We get up and clean the kitchen, picking up right where we left off, and I know that no matter what happens, no matter where we go in life, and no matter how much I hate her sometimes, I’ll always have Gwen, for better or for worse. Sisterhood is wonderfully horrible and terribly messy, and we might never see eye to eye, but we’ll always stand shoulder to shoulder.

We laugh and talk for over an hour until the kitchen is as fresh as our new start. My phone buzzes in my lap, and I glance at Micah’s text.

YOUR FAVORITE

Where the fuq are you?

ME

I’m at home. Why?

YOUR FAVORITE

Get your ass over here, Phil.

ME

Where???

YOUR FAVORITE

Fore real? The old man’s press conference?

He’s asking where the hell you are, but he can’t find his phone. Hurry the fuq up it’s starting soon.

A second later, Micah sends a link to an article. Rhode Tremblay Announces Retirement Following Storied Career with Guardians in Press Conference: Wish I Could Play Forever.

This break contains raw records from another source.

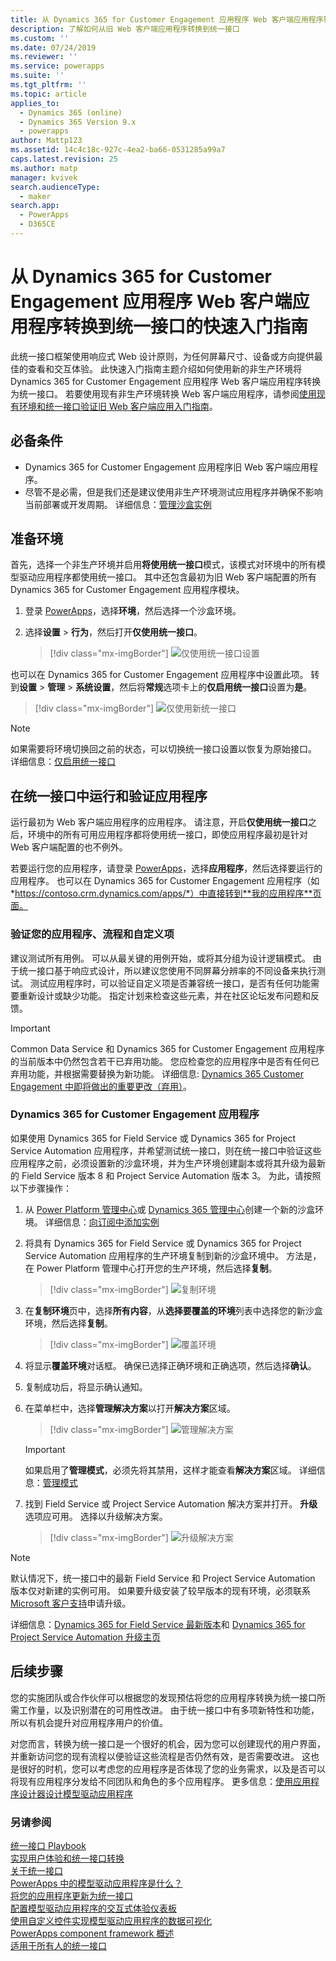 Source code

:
 ```yaml
---
title: 从 Dynamics 365 for Customer Engagement 应用程序 Web 客户端应用程序转换到统一接口的快速入门指南 | MicrosoftDocs
description: 了解如何从旧 Web 客户端应用程序转换到统一接口
ms.custom: ''
ms.date: 07/24/2019
ms.reviewer: ''
ms.service: powerapps
ms.suite: ''
ms.tgt_pltfrm: ''
ms.topic: article
applies_to:
  - Dynamics 365 (online)
  - Dynamics 365 Version 9.x
  - powerapps
author: Mattp123
ms.assetid: 14c4c18c-927c-4ea2-ba66-0531285a99a7
caps.latest.revision: 25
ms.author: matp
manager: kvivek
search.audienceType:
  - maker
search.app:
  - PowerApps
  - D365CE
---
```

# <a name="quick-start-for-transitioning-your-dynamics-365-for-customer-engagement-apps-web-client-application-to-unified-interface"></a>从 Dynamics 365 for Customer Engagement 应用程序 Web 客户端应用程序转换到统一接口的快速入门指南

此统一接口框架使用响应式 Web 设计原则，为任何屏幕尺寸、设备或方向提供最佳的查看和交互体验。 此快速入门指南主题介绍如何使用新的非生产环境将 Dynamics 365 for Customer Engagement 应用程序 Web 客户端应用程序转换为统一接口。 若要使用现有非生产环境转换 Web 客户端应用程序，请参阅[使用现有环境和统一接口验证旧 Web 客户端应用入门指南](transition-web-app-existing.md)。 


## <a name="prerequisites"></a>必备条件
- Dynamics 365 for Customer Engagement 应用程序旧 Web 客户端应用程序。 
- 尽管不是必需，但是我们还是建议使用非生产环境测试应用程序并确保不影响当前部署或开发周期。 详细信息：[管理沙盒实例](/dynamics365/customer-engagement/admin/manage-sandbox-instances)

## <a name="prepare-the-environment"></a>准备环境
首先，选择一个非生产环境并启用**将使用统一接口**模式，该模式对环境中的所有模型驱动应用程序都使用统一接口。 其中还包含最初为旧 Web 客户端配置的所有 Dynamics 365 for Customer Engagement 应用程序模块。

1. 登录 [PowerApps](https://web.powerapps.com/?utm_source=padocs&utm_medium=linkinadoc&utm_campaign=referralsfromdoc)，选择**环境**，然后选择一个沙盒环境。 

2. 选择**设置** > **行为**，然后打开**仅使用统一接口**。

   > [!div class="mx-imgBorder"] 
   > ![仅使用统一接口设置](media/use-unified-interface-only-pac.png)

也可以在 Dynamics 365 for Customer Engagement 应用程序中设置此项。 转到**设置** > **管理** > **系统设置**，然后将**常规**选项卡上的**仅启用统一接口**设置为**是**。

> [!div class="mx-imgBorder"] 
> ![仅使用新统一接口](media/use-unified-interface-only.png "仅使用新统一接口")


> [!NOTE]
> 如果需要将环境切换回之前的状态，可以切换统一接口设置以恢复为原始接口。 详细信息：[仅启用统一接口](/dynamics365/customer-engagement/admin/enable-unified-interface-only)

## <a name="run-and-validate-your-application-in-the-unified-interface"></a>在统一接口中运行和验证应用程序
运行最初为 Web 客户端应用程序的应用程序。 请注意，开启**仅使用统一接口**之后，环境中的所有可用应用程序都将使用统一接口，即使应用程序最初是针对 Web 客户端配置的也不例外。

若要运行您的应用程序，请登录 [PowerApps](https://web.powerapps.com/?utm_source=padocs&utm_medium=linkinadoc&utm_campaign=referralsfromdoc)，选择**应用程序**，然后选择要运行的应用程序。 也可以在 Dynamics 365 for Customer Engagement 应用程序（如 *https://contoso.crm.dynamics.com/apps/*）中直接转到**我的应用程序**页面。

### <a name="validate-your-app-processes-and-customizations"></a>验证您的应用程序、流程和自定义项 
建议测试所有用例。 可以从最关键的用例开始，或将其分组为设计逻辑模式。 由于统一接口基于响应式设计，所以建议您使用不同屏幕分辨率的不同设备来执行测试。 测试应用程序时，可以验证自定义项是否兼容统一接口，是否有任何功能需要重新设计或缺少功能。 指定计划来检查这些元素，并在社区论坛发布问题和反馈。 <!-- Link tbd -->

> [!IMPORTANT]
> Common Data Service 和 Dynamics 365 for Customer Engagement 应用程序的当前版本中仍然包含若干已弃用功能。 您应检查您的应用程序中是否有任何已弃用功能，并根据需要替换为新功能。 详细信息: [Dynamics 365 Customer Engagement 中即将做出的重要更改（弃用）](/dynamics365/get-started/whats-new/customer-engagement/important-changes-coming)。

### <a name="dynamics-365-for-customer-engagement-apps"></a>Dynamics 365 for Customer Engagement 应用程序
如果使用 Dynamics 365 for Field Service 或 Dynamics 365 for Project Service Automation 应用程序，并希望测试统一接口，则在统一接口中验证这些应用程序之前，必须设置新的沙盒环境，并为生产环境创建副本或将其升级为最新的 Field Service 版本 8 和 Project Service Automation 版本 3。 为此，请按照以下步骤操作：

1. 从 [Power Platform 管理中心](https://admin.powerplatform.microsoft.com/environments)或 [Dynamics 365 管理中心](https://port.crm.dynamics.com/)创建一个新的沙盒环境。 详细信息：[向订阅中添加实例](/dynamics365/customer-engagement/admin/add-instance-subscription)

2. 将具有 Dynamics 365 for Field Service 或 Dynamics 365 for Project Service Automation 应用程序的生产环境复制到新的沙盒环境中。 方法是，在 Power Platform 管理中心打开您的生产环境，然后选择**复制**。

    > [!div class="mx-imgBorder"] 
    > ![复制环境](media/ppac-copy-environment.png "复制环境")

3. 在**复制环境**页中，选择**所有内容**，从**选择要覆盖的环境**列表中选择您的新沙盒环境，然后选择**复制**。 

    > [!div class="mx-imgBorder"] 
    > ![覆盖环境](media/ppac-copy-overwrite.png "覆盖环境")

4. 将显示**覆盖环境**对话框。 确保已选择正确环境和正确选项，然后选择**确认**。 

5. 复制成功后，将显示确认通知。 

6. 在菜单栏中，选择**管理解决方案**以打开**解决方案**区域。 

    > [!div class="mx-imgBorder"] 
    > ![管理解决方案](media/ppac-manage-solutions.png "管理解决方案")

    > [!IMPORTANT]
    > 如果启用了**管理模式**，必须先将其禁用，这样才能查看**解决方案**区域。 详细信息：[管理模式](/power-platform/admin/sandbox-environments#administration-mode)

7. 找到 Field Service 或 Project Service Automation 解决方案并打开。 **升级**选项应可用。 选择以升级解决方案。 

    > [!div class="mx-imgBorder"] 
    > ![升级解决方案](media/ppac-upgrade-solution.png "升级解决方案")
    
> [!NOTE]
> 默认情况下，统一接口中的最新 Field Service 和 Project Service Automation 版本仅对新建的实例可用。 如果要升级安装了较早版本的现有环境，必须联系 [Microsoft 客户支持](https://go.microsoft.com/fwlink/?LinkId=853505)申请升级。 

详细信息：[Dynamics 365 for Field Service 最新版本](/dynamics365/customer-engagement/field-service/version-history#latest-versions)和 [Dynamics 365 for Project Service Automation 升级主页](/dynamics365/customer-engagement/project-service/upgrade-psa-home-page)

## <a name="next-steps"></a>后续步骤
您的实施团队或合作伙伴可以根据您的发现预估将您的应用程序转换为统一接口所需工作量，以及识别潜在的可用性改进。 由于统一接口中有多项新特性和功能，所以有机会提升对应用程序用户的价值。 

对您而言，转换为统一接口是一个很好的机会，因为您可以创建现代的用户界面，并重新访问您的现有流程以便验证这些流程是否仍然有效，是否需要改进。 这也是很好的时机，您可以考虑您的应用程序是否体现了您的业务需求，以及是否可以将现有应用程序分发给不同团队和角色的多个应用程序。
更多信息：[使用应用程序设计器设计模型驱动应用程序](design-custom-business-apps-using-app-designer.md)  

### <a name="see-also"></a>另请参阅
<!-- Unified Interface transition community (link tbd) <br />  -->
[统一接口 Playbook](unified-interface-playbook.md) <br />
[实现用户体验和统一接口转换](approaching-unified-interface.md) <br />
[关于统一接口](/dynamics365/customer-engagement/admin/about-unified-interface) <br />
[PowerApps 中的模型驱动应用程序是什么？](model-driven-app-overview.md) <br />
[将您的应用程序更新为统一接口](/dynamics365/customer-engagement/admin/update-apps-to-unified-interface) <br />
[配置模型驱动应用程序的交互式体验仪表板](configure-interactive-experience-dashboards.md) <br />
[使用自定义控件实现模型驱动应用程序的数据可视化](use-custom-controls-data-visualizations.md) <br />
[PowerApps component framework 概述](/powerapps/developer/component-framework/overview) <br />
[适用于所有人的统一接口](/power-platform-release-plan/2019wave2/microsoft-powerapps/unified-interface-app-everybody)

My stomach drops as I speed-read the headline. I completely forgot about the press conference with the fire incident, but I didn’t realize it was about his retirement. He left out that one little detail, which would’ve been nice to know. Irritation prickles as I read the article.

“Gwen?”

“Yeah?”

I show her my phone screen, and her eyes bulge. “Can you drive me to the arena? I need to go yell at the man I love.”